Dr Imants Svalbe (School of Physics)

This project seeks to reconstruct CT images at medium resolution (sufficient to establish body landmarks and anatomic context) but that include a sub-region of high spatial resolution over a specified region of interest. This scheme aims to deliver the maximum amount of diagnostic information in a single image acquisition, whilst subjecting the patient to the lowest possible total radiation dose. Achieving this objective requires new reconstruction algorithms and enhanced CT data acquisition.

The traditional equal-angle stepped-projection scans, shown below in a), would be replaced by adaptive, asymmetric "mojette" projections, as depicted in b), to reconstruct a slice with locally-variable resolution, as depicted in c).

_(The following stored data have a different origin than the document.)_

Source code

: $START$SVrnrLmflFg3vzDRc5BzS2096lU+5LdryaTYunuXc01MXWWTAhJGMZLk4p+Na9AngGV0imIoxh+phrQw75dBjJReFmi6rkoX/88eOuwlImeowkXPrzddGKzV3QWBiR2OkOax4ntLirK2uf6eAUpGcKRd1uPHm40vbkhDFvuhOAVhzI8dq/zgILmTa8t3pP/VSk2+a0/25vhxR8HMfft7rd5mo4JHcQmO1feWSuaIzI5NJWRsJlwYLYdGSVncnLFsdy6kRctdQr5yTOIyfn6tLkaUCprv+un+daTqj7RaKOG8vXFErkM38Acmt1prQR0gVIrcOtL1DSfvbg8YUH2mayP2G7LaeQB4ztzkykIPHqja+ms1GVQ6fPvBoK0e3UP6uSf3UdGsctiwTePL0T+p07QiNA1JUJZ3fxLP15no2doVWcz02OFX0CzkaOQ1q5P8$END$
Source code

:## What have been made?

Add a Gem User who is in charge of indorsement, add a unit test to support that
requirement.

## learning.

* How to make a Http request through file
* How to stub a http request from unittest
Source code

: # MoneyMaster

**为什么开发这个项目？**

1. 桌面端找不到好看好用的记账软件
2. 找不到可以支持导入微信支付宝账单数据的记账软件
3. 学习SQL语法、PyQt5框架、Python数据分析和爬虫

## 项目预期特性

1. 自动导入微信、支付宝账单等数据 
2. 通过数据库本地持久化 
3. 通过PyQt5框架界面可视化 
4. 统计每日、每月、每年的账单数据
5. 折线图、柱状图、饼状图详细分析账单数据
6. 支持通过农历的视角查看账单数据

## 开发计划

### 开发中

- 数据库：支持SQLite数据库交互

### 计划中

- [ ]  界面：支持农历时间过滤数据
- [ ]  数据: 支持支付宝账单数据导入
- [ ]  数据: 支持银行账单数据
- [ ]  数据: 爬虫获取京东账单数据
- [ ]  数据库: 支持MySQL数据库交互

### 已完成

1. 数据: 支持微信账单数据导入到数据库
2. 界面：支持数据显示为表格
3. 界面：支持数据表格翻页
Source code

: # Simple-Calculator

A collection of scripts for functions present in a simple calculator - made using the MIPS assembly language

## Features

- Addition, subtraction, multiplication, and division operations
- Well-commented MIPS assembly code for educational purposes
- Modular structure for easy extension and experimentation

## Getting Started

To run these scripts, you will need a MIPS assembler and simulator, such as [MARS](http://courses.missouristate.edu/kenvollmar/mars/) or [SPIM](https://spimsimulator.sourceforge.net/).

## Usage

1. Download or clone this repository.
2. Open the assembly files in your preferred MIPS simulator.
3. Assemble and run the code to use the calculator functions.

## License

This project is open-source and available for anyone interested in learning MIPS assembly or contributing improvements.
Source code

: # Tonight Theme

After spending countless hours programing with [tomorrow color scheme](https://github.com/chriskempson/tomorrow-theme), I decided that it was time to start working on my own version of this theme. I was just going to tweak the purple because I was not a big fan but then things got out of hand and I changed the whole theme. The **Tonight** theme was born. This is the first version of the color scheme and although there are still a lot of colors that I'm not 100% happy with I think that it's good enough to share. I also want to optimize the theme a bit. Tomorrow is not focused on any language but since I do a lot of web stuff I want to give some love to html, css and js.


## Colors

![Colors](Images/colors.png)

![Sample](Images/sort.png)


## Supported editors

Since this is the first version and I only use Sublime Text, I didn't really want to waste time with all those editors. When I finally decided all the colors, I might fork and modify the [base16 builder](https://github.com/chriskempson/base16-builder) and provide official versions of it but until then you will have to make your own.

The reconstruction technique exploits information interpolated from symmetric "ghost" projections that are induced in discrete Radon space by the asymmetrically acquired data.

a) Schematic diagram of a traditional, symmetric angle CT projection acquisition. b) Asymmetric projection acquisition. c) A targeted high resolution region of interest inside a medium resolution image. The thick lines represent sources of x-rays that form incident parallel beams to create the measured absorption profiles. In b), the density of projection sample points would vary with each projection angle.